Task prompt: Look below for the lines from the one with "2) картинка с" to the one with "6) файл с внутренними", and copy exactly those lines, both ends included.

Available data:
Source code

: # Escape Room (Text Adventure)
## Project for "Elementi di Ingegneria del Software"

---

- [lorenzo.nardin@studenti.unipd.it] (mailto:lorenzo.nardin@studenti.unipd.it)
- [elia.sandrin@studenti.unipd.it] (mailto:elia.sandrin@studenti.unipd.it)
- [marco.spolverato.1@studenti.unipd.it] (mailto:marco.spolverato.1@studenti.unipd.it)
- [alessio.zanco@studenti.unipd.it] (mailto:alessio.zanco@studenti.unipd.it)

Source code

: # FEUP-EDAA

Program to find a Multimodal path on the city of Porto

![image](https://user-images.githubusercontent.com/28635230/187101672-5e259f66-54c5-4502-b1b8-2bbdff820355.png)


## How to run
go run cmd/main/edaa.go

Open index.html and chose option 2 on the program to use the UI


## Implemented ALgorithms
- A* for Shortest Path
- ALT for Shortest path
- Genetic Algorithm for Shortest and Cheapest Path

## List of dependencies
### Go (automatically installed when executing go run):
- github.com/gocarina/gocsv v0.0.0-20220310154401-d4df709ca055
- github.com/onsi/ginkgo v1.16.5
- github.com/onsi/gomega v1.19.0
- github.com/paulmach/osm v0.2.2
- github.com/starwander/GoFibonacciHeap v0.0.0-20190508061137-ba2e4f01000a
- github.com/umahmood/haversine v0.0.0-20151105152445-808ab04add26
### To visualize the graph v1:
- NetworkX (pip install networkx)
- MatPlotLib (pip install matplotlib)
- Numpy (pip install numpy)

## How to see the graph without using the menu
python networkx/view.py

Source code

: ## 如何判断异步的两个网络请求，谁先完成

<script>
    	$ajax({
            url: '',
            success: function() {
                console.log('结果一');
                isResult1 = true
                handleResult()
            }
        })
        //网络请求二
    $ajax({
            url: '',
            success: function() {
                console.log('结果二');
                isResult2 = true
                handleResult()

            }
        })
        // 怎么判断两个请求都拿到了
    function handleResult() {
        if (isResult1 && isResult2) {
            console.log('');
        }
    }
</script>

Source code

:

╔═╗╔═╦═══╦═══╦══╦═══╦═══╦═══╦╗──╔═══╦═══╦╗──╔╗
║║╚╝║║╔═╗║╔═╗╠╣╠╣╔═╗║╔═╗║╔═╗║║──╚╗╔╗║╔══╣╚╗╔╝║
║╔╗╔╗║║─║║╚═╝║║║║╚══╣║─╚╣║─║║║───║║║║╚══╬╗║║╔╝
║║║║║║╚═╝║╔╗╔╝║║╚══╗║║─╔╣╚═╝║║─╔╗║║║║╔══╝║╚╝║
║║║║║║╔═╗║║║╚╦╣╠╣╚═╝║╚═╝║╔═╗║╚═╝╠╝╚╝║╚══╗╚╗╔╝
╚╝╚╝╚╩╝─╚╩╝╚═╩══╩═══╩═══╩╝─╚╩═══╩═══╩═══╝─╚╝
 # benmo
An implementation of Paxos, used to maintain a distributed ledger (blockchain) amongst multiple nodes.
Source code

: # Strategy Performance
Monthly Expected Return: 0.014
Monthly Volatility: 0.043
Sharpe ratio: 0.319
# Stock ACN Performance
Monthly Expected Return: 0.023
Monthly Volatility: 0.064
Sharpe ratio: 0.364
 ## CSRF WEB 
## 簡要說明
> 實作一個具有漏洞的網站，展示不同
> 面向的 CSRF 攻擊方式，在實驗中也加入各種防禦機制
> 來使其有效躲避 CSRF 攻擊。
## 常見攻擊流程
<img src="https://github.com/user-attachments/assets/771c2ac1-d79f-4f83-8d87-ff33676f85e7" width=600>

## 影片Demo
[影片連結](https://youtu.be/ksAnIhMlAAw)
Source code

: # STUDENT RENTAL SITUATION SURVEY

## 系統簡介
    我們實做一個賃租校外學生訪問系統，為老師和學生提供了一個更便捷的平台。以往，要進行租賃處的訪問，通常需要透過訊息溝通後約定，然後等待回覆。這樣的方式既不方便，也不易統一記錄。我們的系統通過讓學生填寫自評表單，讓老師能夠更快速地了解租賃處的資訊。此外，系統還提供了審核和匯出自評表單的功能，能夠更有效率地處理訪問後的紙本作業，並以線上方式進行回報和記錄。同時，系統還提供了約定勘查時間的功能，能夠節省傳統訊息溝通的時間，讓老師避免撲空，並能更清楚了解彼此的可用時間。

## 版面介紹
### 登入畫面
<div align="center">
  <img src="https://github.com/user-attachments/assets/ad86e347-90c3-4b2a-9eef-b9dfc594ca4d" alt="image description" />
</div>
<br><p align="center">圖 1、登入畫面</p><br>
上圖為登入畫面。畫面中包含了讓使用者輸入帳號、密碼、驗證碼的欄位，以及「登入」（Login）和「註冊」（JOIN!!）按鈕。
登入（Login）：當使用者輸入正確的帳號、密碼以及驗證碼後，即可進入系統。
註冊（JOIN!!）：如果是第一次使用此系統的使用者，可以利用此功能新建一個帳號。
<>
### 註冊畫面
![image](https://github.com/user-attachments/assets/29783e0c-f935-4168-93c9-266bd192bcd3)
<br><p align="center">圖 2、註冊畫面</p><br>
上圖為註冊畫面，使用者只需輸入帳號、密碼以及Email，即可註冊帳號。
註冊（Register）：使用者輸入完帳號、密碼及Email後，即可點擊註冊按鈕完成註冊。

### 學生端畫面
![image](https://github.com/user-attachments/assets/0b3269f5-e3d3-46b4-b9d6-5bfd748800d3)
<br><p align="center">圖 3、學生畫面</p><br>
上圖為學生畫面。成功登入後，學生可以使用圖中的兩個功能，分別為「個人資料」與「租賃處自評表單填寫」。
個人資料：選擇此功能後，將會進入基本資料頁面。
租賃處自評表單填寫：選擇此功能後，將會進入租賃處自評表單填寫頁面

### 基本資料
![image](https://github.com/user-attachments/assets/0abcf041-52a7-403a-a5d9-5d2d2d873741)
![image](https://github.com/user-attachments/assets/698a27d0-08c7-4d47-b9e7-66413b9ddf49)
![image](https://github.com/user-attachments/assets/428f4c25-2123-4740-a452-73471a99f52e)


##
--
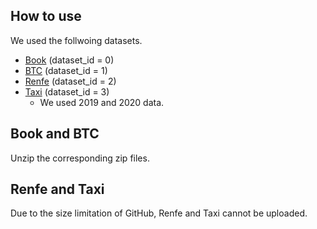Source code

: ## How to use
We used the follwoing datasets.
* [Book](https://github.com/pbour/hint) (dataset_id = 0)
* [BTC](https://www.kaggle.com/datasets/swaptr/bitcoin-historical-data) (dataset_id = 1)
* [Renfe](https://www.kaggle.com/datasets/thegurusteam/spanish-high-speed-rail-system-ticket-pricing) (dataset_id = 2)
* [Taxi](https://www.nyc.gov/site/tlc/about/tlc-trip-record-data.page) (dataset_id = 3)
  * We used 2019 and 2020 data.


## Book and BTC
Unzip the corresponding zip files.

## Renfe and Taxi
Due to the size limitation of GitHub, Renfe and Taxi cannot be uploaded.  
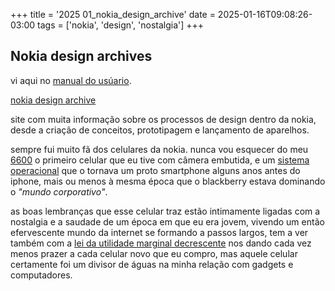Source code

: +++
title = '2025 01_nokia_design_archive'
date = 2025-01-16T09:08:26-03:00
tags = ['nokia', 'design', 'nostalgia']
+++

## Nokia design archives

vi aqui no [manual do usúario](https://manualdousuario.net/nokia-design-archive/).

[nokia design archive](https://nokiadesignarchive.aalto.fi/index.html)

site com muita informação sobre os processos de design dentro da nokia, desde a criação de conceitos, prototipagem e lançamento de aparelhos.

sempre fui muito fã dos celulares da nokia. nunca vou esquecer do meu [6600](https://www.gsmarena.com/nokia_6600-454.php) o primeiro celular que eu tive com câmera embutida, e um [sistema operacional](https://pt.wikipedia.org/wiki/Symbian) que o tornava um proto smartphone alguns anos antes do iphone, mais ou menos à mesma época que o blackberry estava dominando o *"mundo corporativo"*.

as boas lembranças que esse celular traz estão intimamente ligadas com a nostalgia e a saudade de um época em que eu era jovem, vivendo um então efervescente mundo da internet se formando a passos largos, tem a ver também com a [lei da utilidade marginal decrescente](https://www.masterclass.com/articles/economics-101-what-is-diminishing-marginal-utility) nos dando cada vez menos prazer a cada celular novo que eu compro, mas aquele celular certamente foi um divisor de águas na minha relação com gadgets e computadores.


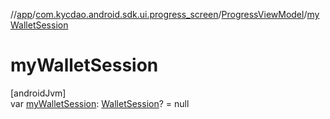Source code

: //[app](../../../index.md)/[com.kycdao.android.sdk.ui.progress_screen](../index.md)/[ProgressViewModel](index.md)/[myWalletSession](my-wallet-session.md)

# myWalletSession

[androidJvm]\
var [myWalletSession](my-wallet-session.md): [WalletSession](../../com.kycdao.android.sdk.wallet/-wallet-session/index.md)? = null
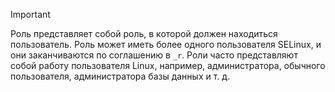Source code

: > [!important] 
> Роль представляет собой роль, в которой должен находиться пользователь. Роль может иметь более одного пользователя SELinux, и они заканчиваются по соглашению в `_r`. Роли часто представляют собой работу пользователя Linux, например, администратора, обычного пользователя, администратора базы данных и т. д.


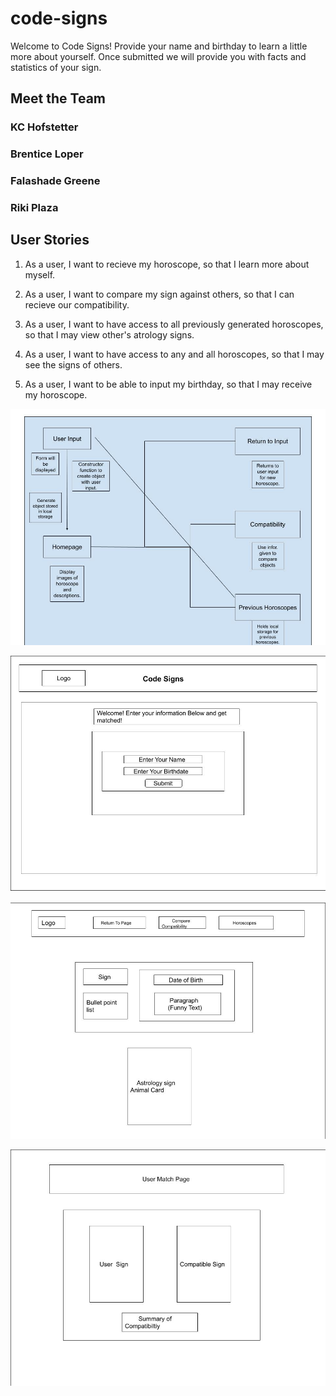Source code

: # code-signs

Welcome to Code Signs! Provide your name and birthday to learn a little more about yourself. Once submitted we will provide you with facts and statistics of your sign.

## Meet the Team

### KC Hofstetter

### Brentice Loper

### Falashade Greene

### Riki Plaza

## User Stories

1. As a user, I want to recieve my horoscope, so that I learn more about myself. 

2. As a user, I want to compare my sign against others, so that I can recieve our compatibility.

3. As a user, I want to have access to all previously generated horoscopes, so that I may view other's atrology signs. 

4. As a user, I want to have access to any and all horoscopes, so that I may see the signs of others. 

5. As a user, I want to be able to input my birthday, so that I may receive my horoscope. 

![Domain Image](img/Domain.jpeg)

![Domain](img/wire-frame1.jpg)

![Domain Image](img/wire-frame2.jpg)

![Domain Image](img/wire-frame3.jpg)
--
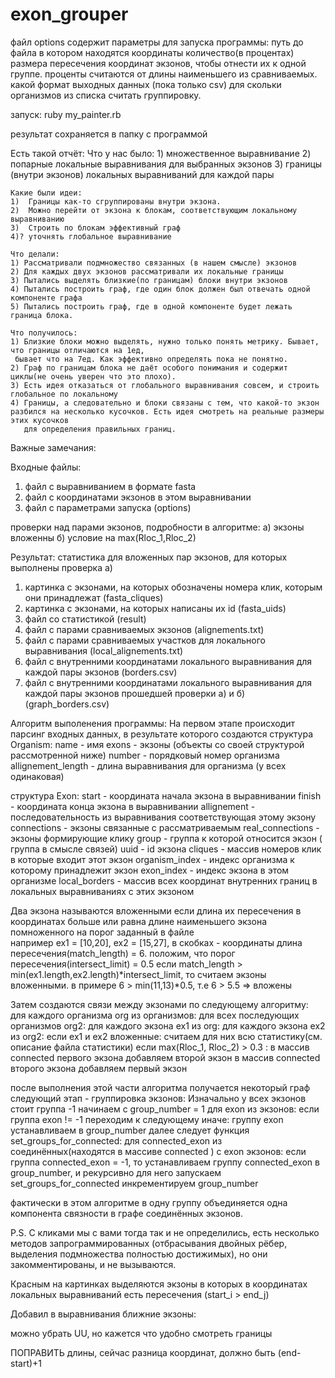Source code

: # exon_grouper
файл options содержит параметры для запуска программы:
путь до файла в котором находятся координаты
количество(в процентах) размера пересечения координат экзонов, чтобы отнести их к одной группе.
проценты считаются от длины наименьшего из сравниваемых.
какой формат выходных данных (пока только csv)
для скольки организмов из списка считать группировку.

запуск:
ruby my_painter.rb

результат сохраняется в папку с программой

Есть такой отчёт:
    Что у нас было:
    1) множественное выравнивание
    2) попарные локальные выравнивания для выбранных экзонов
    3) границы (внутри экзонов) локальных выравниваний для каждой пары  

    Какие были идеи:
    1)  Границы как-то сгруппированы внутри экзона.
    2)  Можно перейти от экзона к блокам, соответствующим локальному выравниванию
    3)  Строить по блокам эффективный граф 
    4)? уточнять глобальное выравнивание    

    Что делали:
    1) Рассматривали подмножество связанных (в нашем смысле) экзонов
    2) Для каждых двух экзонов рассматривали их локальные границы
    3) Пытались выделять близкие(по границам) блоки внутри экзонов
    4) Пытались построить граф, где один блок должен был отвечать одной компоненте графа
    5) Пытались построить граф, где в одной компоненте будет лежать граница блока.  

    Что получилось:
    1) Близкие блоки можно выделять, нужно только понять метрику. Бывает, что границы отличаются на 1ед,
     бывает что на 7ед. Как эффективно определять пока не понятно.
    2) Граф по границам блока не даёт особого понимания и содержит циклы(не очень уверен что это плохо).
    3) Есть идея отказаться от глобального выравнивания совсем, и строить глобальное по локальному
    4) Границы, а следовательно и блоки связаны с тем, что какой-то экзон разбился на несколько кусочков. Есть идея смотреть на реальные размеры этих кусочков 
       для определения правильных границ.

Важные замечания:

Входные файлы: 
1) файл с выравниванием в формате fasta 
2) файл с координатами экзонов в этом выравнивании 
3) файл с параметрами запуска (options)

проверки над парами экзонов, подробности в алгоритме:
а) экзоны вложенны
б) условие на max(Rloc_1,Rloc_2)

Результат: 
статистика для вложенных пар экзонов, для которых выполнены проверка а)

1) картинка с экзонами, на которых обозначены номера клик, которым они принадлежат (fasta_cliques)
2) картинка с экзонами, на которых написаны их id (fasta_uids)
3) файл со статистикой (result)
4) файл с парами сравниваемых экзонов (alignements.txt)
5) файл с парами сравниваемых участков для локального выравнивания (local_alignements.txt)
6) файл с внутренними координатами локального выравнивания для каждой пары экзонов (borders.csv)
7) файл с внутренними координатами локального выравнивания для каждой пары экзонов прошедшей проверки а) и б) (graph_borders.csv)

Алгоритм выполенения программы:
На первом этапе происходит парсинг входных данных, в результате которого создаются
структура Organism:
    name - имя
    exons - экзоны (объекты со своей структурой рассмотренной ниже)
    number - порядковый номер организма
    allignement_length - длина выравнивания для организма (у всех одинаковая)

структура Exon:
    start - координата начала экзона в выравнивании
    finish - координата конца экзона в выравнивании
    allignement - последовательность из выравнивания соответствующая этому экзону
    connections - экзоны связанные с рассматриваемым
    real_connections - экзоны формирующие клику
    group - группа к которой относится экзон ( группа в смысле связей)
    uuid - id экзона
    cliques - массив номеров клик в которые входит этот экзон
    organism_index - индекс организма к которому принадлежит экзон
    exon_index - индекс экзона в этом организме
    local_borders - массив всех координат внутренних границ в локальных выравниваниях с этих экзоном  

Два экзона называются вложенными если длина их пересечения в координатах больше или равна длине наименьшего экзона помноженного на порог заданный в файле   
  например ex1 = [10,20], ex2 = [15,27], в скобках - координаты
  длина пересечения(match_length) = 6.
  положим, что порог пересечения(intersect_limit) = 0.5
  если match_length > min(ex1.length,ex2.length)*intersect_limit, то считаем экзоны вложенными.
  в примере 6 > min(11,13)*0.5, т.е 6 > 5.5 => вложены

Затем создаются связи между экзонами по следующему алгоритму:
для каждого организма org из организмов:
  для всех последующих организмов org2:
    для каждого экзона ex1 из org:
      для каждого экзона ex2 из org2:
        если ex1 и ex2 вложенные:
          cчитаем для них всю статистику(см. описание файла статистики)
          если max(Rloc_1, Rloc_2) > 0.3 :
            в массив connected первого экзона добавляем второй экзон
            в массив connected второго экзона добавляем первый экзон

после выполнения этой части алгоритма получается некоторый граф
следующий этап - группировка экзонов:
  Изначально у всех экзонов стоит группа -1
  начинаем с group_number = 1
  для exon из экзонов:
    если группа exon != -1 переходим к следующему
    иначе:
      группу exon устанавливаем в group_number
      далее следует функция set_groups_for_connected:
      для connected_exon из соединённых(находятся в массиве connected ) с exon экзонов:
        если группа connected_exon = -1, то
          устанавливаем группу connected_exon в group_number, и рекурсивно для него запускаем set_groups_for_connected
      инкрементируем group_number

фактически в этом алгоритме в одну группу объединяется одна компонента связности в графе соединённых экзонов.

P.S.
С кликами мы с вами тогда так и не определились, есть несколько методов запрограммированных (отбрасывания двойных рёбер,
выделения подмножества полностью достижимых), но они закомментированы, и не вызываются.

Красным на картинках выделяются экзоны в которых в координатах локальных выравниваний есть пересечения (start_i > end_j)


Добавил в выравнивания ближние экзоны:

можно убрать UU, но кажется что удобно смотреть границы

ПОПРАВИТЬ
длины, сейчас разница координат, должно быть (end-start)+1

Response to the task:
2) картинка с экзонами, на которых написаны их id (fasta_uids)
3) файл со статистикой (result)
4) файл с парами сравниваемых экзонов (alignements.txt)
5) файл с парами сравниваемых участков для локального выравнивания (local_alignements.txt)
6) файл с внутренними координатами локального выравнивания для каждой пары экзонов (borders.csv)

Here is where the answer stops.